The prevalence of undiagnosed chronic obstructive pulmonary disease in a primary care population with respiratory tract infections - a case finding study.

BMC Fam Pract. 2011 Nov 3;12(1):122 Sandelowsky H, Stallberg B, Nager A, Hasselstrom J.

BACKGROUND: Chronic obstructive pulmonary disease (COPD) is an underdiagnosed cause of morbidity and mortality worldwide. Prevalence of COPD has been shown to be highly associated with positive smoking history and increasing age. Spirometry is the method used for diagnosing COPD. However, identifying patients at risk of COPD to undergo spirometry tests has been challenging. Therefore, there is a need for new cost-effective and feasible diagnostic screening procedures for use in primary care centers. Our aim was to describe the prevalence and severity of undiagnosed COPD in a group of patients with respiratory infections attending urgent primary care, and to identify those variables in patients' history that could be used to detect the disease.

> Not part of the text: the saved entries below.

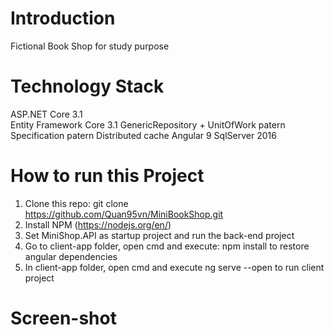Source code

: # Introduction
Fictional Book Shop for study purpose

# Technology Stack
ASP.NET Core 3.1  
Entity Framework Core 3.1
GenericRepository + UnitOfWork patern 
Specification patern 
Distributed cache
Angular 9
SqlServer 2016

# How to run this Project
1. Clone this repo: git clone https://github.com/Quan95vn/MiniBookShop.git
2. Install NPM (https://nodejs.org/en/)
3. Set MiniShop.API as startup project and run the back-end project
4. Go to client-app folder, open cmd and execute: npm install to restore angular dependencies
5. In client-app folder, open cmd and execute ng serve --open to run client project

# Screen-shot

METHODS: Patients of 40-75 years (n=138) attending urgent primary care center with acute respiratory tract infection, positive smoking history and no previously known pulmonary disease underwent pre- and post bronchodilator spirometry testing four to five weeks after the acute infection. Prevalence and severity of COPD were estimated following the Global Initiative for COPD (GOLD) criteria. Variables such as sex, age, current smoking status, smoking intensity (pack years) and type of infection diagnosis were assessed for possible associations with COPD.

RESULTS: The prevalence of previously undiagnosed COPD in our study group was 27%, of which 45% were in stage 1 (FEV1[greater than or equal to]80% of predicted), 53% in stage 2 (50 [less than or equal to]FEV1<80% of predicted), 3% in stage 3 (30[less than or equal to]FEV1<50% of predicted) and 0% in stage 4 (FEV1<30% of predicted). We found a significant association between COPD and age [greater than or equal to] 55 (OR = 10.9 [95% CI 3.8-30.1]) and between COPD and smoking intensity (pack years > 20) (OR = 3.2 [95% CI 1.2-8.5]). Sex, current smoking status and type of infection diagnosis were not shown to be significantly associated with COPD.

CONCLUSION: A middle-aged or older patient with any type of common respiratory tract infection, positive smoking history and no previously known pulmonary disease has an increased likelihood of having underlying COPD. These patients should be offered spirometry testing for diagnosis of COPD.